Penolakan itu sebetulnya juga sudah terjadi sejak PG tidak lagi menjadi partai pemenang pemilu. Market share PG pada Pemilu 1999 masih 22,44 persen dengan perolehan 120 kursi. Di Pemilu 2004, persentase penguasaan pasar konsumen (pemilih) turun menjadi 21,58 persen dengan 108 kursi. Persentase itu terus menurun pada Pemilu 2009 menjadi 14,45 persen dengan 107 kursi. Terakhir, pada Pemilu 2014, persentasenya naik sedikit menjadi 14,75 persen, tapi jumlah kursi hanya 91.

Elite PG tentu sudah membaca angka-angka itu sebagai sebuah momentum kritis untuk konsolidasi. Maka kubu AL terlihat cukup masuk akal kalau menganggap perpindahan haluan dari koalisi birokrasi ke oposisi dirasakan akan semakin membuat PG ditinggalkan oleh pelanggannya. Atau, langkah inikah yang justru diyakini harus diambil-terutama oleh kubu ARB-untuk keluar dari keterpurukan? Biarlah pertanyaan itu menjadi diskusi intensif di kemudian hari oleh para kader partai bernuansa warna kuning itu. Hal yang lebih penting adalah mencari solusi atas dualisme yang masih ada.
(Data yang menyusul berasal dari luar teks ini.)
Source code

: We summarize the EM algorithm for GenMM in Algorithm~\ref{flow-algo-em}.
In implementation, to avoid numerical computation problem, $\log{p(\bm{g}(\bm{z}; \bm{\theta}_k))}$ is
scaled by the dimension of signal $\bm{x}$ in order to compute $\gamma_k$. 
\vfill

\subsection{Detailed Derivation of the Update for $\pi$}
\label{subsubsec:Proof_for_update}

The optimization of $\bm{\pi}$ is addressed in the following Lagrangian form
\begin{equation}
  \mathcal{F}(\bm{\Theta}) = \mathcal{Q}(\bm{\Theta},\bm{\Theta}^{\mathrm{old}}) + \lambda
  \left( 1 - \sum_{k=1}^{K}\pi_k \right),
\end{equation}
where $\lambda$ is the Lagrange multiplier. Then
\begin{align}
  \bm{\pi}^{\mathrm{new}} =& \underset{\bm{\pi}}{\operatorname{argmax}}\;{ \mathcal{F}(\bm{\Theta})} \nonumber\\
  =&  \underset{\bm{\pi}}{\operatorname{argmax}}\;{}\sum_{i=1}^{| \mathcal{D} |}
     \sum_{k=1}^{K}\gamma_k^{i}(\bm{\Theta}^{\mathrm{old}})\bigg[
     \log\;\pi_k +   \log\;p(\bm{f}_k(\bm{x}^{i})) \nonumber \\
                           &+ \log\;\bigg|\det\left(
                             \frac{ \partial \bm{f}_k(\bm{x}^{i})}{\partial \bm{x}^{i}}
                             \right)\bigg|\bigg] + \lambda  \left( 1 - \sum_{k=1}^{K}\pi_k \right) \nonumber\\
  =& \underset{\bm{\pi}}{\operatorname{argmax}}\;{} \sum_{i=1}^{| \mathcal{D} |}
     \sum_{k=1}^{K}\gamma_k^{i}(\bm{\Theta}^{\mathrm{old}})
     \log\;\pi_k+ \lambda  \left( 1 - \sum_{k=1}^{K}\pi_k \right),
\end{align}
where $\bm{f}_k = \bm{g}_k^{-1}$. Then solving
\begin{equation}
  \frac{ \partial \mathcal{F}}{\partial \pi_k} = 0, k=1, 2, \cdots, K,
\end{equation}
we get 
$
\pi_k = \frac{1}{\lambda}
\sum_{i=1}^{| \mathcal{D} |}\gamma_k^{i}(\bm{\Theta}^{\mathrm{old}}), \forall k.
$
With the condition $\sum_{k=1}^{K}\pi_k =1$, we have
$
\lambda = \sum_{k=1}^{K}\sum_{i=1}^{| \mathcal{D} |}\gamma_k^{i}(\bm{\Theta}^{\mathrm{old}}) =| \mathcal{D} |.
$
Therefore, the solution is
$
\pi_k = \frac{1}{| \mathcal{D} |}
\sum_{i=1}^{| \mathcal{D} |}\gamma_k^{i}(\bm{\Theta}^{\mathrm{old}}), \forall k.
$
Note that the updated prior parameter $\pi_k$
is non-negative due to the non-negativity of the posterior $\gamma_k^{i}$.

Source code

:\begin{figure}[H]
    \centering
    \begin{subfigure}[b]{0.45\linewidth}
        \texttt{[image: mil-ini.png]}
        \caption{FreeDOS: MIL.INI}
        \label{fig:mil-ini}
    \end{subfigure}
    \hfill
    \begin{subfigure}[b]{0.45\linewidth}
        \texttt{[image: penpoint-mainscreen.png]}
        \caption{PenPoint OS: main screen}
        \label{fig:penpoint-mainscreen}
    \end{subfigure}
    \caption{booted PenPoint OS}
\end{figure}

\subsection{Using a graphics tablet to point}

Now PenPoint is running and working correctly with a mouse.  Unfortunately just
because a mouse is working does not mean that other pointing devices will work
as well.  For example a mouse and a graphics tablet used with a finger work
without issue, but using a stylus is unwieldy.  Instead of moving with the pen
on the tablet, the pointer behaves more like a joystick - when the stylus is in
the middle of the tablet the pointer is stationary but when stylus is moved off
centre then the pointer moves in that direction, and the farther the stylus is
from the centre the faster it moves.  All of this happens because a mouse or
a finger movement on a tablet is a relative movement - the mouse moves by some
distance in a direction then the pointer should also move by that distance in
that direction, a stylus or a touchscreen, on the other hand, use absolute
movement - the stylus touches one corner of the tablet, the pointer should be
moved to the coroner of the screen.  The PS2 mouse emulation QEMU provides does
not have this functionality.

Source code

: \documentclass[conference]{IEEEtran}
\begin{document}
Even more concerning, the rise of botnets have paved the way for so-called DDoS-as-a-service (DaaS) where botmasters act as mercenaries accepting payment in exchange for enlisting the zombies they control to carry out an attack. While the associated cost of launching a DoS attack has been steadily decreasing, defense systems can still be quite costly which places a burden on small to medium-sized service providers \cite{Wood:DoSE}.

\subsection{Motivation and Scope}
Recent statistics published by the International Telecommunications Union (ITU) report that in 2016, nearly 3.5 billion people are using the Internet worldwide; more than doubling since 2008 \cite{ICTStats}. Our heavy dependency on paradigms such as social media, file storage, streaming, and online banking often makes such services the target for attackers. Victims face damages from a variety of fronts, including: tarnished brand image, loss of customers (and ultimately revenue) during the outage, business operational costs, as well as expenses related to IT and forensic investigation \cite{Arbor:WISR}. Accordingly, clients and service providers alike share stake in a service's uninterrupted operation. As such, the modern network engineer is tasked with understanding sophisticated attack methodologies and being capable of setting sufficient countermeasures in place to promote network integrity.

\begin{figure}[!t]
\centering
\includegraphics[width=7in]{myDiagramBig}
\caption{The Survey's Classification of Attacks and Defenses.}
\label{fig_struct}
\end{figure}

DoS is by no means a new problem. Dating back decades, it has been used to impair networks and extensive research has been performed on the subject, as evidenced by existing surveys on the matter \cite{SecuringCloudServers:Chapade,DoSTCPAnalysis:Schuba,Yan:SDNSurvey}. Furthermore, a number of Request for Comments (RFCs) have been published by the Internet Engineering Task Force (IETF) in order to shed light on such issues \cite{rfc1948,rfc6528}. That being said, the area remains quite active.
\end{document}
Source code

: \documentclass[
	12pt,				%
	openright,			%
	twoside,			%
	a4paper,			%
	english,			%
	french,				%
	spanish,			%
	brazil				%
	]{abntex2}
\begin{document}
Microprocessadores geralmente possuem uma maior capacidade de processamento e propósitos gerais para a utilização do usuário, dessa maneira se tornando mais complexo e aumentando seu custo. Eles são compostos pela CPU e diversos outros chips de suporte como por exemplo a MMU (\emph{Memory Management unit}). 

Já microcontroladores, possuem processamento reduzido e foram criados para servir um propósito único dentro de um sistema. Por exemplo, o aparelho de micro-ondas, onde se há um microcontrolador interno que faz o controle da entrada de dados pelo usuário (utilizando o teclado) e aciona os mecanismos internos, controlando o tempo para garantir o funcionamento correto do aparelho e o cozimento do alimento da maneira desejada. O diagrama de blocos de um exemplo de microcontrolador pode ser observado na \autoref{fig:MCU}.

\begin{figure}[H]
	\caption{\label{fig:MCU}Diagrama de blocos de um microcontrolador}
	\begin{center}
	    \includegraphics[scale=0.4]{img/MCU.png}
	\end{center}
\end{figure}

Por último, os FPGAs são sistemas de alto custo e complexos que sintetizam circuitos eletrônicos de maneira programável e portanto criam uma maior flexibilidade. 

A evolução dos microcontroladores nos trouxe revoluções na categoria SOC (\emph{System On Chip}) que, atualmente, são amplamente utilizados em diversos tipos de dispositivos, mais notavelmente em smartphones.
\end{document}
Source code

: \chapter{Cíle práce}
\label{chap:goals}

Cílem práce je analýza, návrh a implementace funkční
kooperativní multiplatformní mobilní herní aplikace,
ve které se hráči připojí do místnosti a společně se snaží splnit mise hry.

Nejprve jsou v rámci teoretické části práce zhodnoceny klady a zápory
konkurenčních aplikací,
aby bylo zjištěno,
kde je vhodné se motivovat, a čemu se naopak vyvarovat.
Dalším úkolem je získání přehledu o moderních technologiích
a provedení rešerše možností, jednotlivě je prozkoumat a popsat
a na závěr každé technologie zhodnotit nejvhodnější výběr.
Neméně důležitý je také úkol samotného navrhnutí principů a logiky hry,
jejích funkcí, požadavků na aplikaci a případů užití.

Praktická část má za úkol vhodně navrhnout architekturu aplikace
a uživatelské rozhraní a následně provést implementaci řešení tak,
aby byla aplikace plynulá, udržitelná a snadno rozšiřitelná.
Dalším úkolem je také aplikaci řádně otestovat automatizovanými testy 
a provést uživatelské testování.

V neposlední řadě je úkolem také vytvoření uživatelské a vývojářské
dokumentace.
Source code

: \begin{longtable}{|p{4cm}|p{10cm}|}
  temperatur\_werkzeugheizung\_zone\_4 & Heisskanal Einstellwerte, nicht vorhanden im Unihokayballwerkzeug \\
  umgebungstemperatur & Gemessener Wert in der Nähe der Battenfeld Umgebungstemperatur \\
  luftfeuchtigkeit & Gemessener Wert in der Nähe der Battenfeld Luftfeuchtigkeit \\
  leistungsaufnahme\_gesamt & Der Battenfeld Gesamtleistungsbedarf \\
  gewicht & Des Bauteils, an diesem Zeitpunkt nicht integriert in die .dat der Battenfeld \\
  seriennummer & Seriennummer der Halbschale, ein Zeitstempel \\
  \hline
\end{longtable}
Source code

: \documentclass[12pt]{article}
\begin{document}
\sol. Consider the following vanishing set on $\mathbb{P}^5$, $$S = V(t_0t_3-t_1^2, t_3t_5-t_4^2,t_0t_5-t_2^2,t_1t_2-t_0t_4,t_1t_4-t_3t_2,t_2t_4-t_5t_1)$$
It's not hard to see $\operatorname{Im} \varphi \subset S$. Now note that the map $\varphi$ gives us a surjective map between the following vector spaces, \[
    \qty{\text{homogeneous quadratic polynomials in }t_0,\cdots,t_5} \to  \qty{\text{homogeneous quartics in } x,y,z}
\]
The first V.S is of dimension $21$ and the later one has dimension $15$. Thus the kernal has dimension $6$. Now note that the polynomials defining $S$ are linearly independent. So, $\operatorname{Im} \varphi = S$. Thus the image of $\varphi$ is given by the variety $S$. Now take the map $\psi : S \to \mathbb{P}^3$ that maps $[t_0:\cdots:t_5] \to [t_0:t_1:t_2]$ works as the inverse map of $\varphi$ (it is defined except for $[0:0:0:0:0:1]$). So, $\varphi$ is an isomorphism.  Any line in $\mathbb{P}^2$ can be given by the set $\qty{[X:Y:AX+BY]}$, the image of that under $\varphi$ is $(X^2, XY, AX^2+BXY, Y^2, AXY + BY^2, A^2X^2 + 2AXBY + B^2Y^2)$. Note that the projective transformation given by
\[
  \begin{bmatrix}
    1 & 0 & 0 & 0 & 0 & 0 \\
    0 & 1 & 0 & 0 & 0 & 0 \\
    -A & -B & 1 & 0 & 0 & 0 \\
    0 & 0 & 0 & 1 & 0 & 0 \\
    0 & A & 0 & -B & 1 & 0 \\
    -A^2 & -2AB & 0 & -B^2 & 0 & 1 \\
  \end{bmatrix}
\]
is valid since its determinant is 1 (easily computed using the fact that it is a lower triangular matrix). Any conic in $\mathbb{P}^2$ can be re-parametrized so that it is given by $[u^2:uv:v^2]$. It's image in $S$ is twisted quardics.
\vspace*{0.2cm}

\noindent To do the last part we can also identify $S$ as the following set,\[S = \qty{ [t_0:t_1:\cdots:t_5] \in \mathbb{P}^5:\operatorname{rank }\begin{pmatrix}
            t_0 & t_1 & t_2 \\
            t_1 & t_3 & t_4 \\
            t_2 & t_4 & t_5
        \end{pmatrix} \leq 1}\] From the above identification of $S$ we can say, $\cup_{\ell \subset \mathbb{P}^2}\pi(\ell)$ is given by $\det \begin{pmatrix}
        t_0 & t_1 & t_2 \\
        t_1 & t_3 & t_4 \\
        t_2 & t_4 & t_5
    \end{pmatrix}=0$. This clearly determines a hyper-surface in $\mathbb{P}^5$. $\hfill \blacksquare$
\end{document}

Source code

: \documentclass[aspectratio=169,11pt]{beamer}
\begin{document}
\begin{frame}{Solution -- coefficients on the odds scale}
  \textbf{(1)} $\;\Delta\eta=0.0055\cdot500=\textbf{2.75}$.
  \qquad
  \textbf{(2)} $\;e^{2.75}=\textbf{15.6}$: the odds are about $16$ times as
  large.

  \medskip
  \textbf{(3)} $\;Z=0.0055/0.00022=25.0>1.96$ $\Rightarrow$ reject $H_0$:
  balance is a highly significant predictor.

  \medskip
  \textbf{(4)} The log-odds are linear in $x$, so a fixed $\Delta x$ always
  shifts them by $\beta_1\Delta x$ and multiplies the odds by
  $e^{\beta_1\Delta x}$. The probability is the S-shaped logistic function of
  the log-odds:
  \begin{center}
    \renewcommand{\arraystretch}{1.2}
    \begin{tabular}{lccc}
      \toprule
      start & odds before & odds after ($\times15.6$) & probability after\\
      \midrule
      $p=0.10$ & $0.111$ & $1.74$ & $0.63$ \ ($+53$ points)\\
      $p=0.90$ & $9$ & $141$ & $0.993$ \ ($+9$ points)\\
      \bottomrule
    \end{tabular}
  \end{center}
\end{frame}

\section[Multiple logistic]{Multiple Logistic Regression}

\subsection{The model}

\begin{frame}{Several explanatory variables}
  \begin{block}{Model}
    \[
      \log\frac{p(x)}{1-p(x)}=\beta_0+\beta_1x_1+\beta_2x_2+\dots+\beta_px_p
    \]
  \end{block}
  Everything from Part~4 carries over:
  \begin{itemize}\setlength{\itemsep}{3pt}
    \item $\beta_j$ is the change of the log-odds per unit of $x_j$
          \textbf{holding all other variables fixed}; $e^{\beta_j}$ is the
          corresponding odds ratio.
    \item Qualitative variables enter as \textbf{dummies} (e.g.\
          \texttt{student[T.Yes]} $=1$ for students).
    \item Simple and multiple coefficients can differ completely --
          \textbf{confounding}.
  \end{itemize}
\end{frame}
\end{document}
Berkaitan dengan upaya itu, jika PG ternyata justru melebar keluar dari mekanisme internal yang sudah ada, yaitu melalui mahkamah partai, dan malah menyandarkan pada institusi negara (pengadilan), hanya akan menunjukkan sebuah hal ironis. PG justru semakin terlihat sebagai organisasi politik yang tidak mampu menyelesaikan secara politis atas konflik politik di internalnya. Jika demikian, organisasi politik semacam ini tidak akan cukup pintar untuk mengelola perpolitikan di tingkat negara. Karena itu, jika kubu ARB berjiwa besar, mereka akan lebih memilih mengalah-setidaknya pada musim pasar lima tahun ini-sambil mengisi amunisi untuk musim pasar berikutnya pada 2019.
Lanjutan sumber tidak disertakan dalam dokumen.